Thursday, February 21, 2008

Taking care of a baby is hard work!

Let me tell you about my $60 shower. We bought a playpen over the weekend from someone on Craigslist. It cost $60. I can now take a shower while the baby is awake, if I have to, without worrying about her inflicting bodily harm upon herself, since she is now crawling, cruising and all over the place. We don't use the playpen much. She likes to be free. But sometimes, mama needs a shower and she needs it now. So far, I've got one shower in. Hopefully, I get can in more and lower the price per shower!

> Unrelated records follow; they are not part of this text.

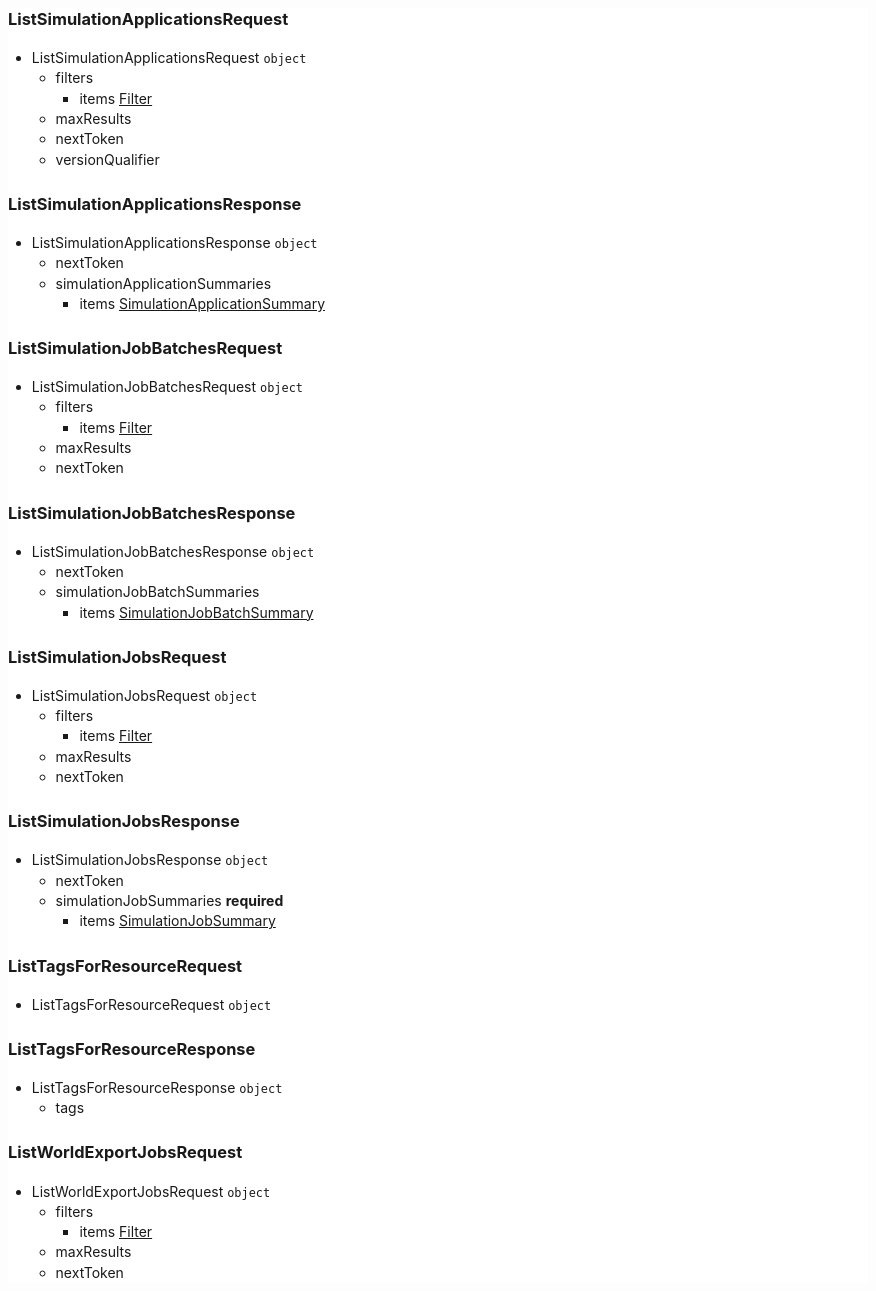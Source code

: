### ListSimulationApplicationsRequest
* ListSimulationApplicationsRequest `object`
  * filters
    * items [Filter](#filter)
  * maxResults
  * nextToken
  * versionQualifier

### ListSimulationApplicationsResponse
* ListSimulationApplicationsResponse `object`
  * nextToken
  * simulationApplicationSummaries
    * items [SimulationApplicationSummary](#simulationapplicationsummary)

### ListSimulationJobBatchesRequest
* ListSimulationJobBatchesRequest `object`
  * filters
    * items [Filter](#filter)
  * maxResults
  * nextToken

### ListSimulationJobBatchesResponse
* ListSimulationJobBatchesResponse `object`
  * nextToken
  * simulationJobBatchSummaries
    * items [SimulationJobBatchSummary](#simulationjobbatchsummary)

### ListSimulationJobsRequest
* ListSimulationJobsRequest `object`
  * filters
    * items [Filter](#filter)
  * maxResults
  * nextToken

### ListSimulationJobsResponse
* ListSimulationJobsResponse `object`
  * nextToken
  * simulationJobSummaries **required**
    * items [SimulationJobSummary](#simulationjobsummary)

### ListTagsForResourceRequest
* ListTagsForResourceRequest `object`

### ListTagsForResourceResponse
* ListTagsForResourceResponse `object`
  * tags

### ListWorldExportJobsRequest
* ListWorldExportJobsRequest `object`
  * filters
    * items [Filter](#filter)
  * maxResults
  * nextToken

I am determined to be a free-flowing "attached" parent. Limiting the restrictions I put on my baby as much as possible to keeping her away from those things that will harm her. I try to not enforce strict nap times, instead, I help the baby nap when it seems like she needs one. I try and let her explore and learn and be free. I don't confine her to a crib. Don't do sleep training. All that good stuff. Because of this, I believe, she is a very bright, energetic and happy girl. She is also showing early signs of being very strong willed. I like that, but it's sometimes hard to deal with. That, and her just being a normal baby who wants to do what she wants to do and with whom one can't yet reason. I sometimes get mad. I sometimes yell. I sometimes want to hit. Especially when she inflicts physical pain, pinching, scratching, head butting. She doesn't mean it of course. Luckily, I have the presence of mind to realize this and so I don't strike back. I have been known to curse her out, though.

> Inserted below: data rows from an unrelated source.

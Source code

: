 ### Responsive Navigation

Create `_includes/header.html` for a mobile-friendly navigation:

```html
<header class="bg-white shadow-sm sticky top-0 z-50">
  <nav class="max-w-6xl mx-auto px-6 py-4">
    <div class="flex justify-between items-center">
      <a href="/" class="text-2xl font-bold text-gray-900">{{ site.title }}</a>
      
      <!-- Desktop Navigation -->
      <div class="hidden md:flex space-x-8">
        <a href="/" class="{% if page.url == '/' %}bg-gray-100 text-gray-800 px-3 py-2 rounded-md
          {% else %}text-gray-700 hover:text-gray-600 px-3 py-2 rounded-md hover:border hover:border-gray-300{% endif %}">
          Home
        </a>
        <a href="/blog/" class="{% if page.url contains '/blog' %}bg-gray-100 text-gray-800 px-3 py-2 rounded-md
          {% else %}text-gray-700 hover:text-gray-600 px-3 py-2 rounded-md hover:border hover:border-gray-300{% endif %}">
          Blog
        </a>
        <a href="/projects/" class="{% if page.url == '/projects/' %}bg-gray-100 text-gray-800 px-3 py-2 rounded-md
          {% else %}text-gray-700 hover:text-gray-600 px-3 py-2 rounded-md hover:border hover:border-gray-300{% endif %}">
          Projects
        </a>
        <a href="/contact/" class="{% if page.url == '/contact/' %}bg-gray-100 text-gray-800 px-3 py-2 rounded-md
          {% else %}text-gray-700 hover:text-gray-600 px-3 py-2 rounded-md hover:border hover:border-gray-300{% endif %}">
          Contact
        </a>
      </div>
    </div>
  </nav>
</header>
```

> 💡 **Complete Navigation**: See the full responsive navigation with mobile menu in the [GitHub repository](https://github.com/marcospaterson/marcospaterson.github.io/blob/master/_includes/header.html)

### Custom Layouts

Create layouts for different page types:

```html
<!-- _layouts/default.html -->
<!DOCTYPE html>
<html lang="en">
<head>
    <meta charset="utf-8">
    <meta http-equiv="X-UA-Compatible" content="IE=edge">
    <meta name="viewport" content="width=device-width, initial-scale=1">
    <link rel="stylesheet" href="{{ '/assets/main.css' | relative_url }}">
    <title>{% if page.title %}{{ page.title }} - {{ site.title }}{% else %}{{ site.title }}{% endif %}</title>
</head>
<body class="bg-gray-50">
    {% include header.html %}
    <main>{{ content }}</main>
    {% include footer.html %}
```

Sometimes it seems like everything is a struggle...a wrestling match. Changing her diaper becomes "Gorgeous Ladies of Wrestling." Lunch becomes a scream fest. So, I was glad to find this post on Babble.com today—Anger Management: Losing your temper can be OK. The writer never exactly explains how it is OK to lose one's temper, but I guess it makes me feel a little better to know that other people do...people other than my mom, who admitted to me she'd yelled at me when I was a baby (this actually made me feel better, and what a tough call for my mom to have to make whether or not to be honest). I still feel guilty, though. Hence the numerous toys purchased recently. And clothes. BabyGap.

I'm actually hoping some of the toys I bought will help keep me interested so I can play with her longer. It's hard to be creative when you get, like, zero time to yourself and your sleep is interrupted by a little crawler practicing her newly acquired skills. Plus, many times when I do try and play, my baby would rather crawl away and eat a CD or get stuck under her high chair, or something. Who can know what the mind of a great explorer such as this can be plotting?

I know it must be something great. This much work can't be for nothing! Whenever my mom and I talk about children and babies, we usually end up exclaiming about the lack of understanding on the part of someone that these little beings are, in fact, people. People with feelings and desires they can't yet control or express with any finesse. I guess I forget this sometimes myself or, things become battles of will between two people. Being an "attached" parent and balancing between wills is definitely a challenge for me. I don't want to squelch her spirit or creativity, but sometimes I do have to impose order on situations. I guess I am still learning and will be for the next...eighteen years or more...

At least she will look cute in her BabyGap while she's driving me happily crazy!